So I've been doing my part for the economy. Some of you may read that last paragraph and say, "that's wonderful." And it is wonderful, but for those three separate jobs of fence, storage container, and new garage, I had to deal with no less than eight separate contractors plus the Teamsters. The thing I've learned about contractors over the last two months is that they're only on time when it comes to asking for a check. What this amounted to was being held hostage, as contractors don't seem to have a day-to-day comprehensive plan. Instead, they ask some critical question that should have been determined several weeks prior every two to eight hours for every day on the job.

Take for instance that first ever video on The Garden Life and Times of Justin Husher, which was shot, directed, and executively produced by Birch, with some Apple product. Now this video shows me in desperate times, a man beaten by nature. I was tasked with the removal of 12 wooden fence posts on a rainy Thursday so that the fence guys could put their subsequent other fence posts in on Friday. Now being that these contractors bid these jobs from paper proposals without ever having been to the job site, how were they to know these old posts were in their way? And subsequently, personally, how was I suppose to know that these fence posts were in their way, or that I (and not them) was responsible for removing these posts, being that these contractors never came out to the farm?

So when the fence guys finally did get out there and were finally putting their posts in, the process came to a halt on the south side of the farm when the fence guys informed me that the wooden posts were in their way AND that it was not their job to remove them. I scrambled calling everybody I knew for help. Like the ol' reliable that he is, Birch came to the rescue. First, we tried digging the posts out, then digging plus sledge-hammering, then digging plus sledge-hammering plus drilling posts into the fence posts to give us a better grip. Through these processes, we were able to extract five posts in two hours and were feeling broken.

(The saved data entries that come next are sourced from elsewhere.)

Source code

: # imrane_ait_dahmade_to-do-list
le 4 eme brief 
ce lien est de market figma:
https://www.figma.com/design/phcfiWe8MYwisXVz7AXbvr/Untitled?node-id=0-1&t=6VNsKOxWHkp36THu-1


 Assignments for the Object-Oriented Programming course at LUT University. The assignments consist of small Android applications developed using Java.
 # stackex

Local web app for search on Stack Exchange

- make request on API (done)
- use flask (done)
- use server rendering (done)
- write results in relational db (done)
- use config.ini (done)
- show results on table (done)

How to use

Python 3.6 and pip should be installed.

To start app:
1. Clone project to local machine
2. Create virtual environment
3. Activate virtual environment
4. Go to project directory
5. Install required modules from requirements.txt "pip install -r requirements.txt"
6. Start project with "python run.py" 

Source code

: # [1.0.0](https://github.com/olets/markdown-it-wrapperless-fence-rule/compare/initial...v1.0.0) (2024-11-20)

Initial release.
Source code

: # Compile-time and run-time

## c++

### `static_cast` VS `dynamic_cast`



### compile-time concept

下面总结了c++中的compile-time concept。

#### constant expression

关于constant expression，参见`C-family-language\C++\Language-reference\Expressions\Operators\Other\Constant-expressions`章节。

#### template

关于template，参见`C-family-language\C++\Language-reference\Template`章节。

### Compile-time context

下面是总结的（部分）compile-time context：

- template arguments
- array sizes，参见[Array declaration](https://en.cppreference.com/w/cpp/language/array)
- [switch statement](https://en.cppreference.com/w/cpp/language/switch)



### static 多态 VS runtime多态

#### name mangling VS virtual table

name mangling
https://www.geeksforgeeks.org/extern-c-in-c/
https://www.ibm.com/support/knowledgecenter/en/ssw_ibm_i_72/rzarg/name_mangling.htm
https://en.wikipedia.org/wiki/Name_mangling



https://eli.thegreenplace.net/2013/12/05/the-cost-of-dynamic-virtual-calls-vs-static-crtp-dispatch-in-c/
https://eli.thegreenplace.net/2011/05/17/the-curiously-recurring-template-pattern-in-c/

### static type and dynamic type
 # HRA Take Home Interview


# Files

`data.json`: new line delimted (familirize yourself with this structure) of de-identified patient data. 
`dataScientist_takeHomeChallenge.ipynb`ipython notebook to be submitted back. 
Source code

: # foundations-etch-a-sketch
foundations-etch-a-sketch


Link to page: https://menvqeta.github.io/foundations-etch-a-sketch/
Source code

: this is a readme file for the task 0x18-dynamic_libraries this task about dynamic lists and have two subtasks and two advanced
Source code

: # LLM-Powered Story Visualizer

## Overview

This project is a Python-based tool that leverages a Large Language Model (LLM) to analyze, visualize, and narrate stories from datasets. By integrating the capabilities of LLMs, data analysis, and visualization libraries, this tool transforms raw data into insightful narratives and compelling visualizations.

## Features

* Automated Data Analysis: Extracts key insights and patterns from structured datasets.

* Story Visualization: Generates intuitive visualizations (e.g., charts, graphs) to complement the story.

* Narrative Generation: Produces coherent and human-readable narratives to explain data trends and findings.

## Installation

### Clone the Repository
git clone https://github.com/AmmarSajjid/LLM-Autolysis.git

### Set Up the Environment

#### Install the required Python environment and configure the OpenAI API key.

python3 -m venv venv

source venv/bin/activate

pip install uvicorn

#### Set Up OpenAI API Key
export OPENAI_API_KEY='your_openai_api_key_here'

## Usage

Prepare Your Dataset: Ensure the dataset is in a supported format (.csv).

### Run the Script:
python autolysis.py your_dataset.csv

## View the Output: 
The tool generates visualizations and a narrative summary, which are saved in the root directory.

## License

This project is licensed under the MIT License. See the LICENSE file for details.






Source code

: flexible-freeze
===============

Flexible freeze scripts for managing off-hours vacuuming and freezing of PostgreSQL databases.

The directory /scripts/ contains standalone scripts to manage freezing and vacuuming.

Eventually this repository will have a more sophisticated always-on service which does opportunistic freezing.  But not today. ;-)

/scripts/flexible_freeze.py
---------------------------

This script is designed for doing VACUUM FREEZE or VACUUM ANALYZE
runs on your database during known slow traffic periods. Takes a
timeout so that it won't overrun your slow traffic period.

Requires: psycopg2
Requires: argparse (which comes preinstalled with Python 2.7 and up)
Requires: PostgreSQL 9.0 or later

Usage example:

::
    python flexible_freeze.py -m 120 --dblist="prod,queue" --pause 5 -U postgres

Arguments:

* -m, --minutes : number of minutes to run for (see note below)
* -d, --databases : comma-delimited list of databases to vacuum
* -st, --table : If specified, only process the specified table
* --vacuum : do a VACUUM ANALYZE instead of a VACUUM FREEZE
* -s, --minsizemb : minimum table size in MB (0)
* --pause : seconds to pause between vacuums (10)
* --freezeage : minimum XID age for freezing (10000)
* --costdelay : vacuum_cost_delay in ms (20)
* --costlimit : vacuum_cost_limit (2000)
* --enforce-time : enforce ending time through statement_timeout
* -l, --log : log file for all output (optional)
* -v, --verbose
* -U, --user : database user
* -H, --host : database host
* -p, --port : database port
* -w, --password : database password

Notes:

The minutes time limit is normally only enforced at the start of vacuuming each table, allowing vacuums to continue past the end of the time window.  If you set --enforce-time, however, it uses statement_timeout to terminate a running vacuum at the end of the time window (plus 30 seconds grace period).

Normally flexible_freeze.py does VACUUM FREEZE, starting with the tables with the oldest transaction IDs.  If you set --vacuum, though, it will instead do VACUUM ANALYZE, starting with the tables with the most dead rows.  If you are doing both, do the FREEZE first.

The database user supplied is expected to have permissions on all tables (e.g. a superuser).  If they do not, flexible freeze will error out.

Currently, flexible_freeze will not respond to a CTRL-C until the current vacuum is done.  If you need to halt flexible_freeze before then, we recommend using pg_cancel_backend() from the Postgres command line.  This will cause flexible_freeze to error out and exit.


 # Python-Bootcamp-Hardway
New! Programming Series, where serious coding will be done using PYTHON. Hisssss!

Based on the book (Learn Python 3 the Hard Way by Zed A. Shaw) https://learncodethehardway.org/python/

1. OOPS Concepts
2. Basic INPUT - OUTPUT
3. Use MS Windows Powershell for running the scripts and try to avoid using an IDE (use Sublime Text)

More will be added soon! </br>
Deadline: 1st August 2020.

Of course, that's when Subee-1 came to the rescue. Basically, Subee-1 became a battering ram extraordinaire. What we hoped to accomplish with 50 sledge-hammerings was completed with one or two rams from Subee-1. Subee-1 so thoroughly loosened the fence posts, we no longer had to do any digging, and the posts literally just pulled on up. The last seven posts came out in an hour. I encourage everybody to check out the minute long video, and if you're a National Marketing Manager for Subaru of USA, then it's a must.

As of now, the fence is completed. It looks great. Sterling Fence did a great job and were a pleasure to work with despite the last minute scrambling. The Federal bidding process for my Stimulus dollars saved me and my grant a lot of money, which ultimately allowed me to afford my shed, which is actually a re-purposed storage container.

For the record, I want to thank Randie Kuhn of OSU Extension. Because without her, the Re-Imagining Cleveland Grant would be and would have been nothing.

Now back to the shed, I opted for the re-purposed storage container instead of your run-of-the-mill shed because I didn't want it to get stolen. This is Cleveland, and entire 10 by 10 sheds have disappeared overnight. Given all of the horror stories about the neighborhood from the mouth of Pete Gagepro across the street, I wanted something secure, and a flimsy ol' vinyl shed from Home Depot wasn't gonna cut it.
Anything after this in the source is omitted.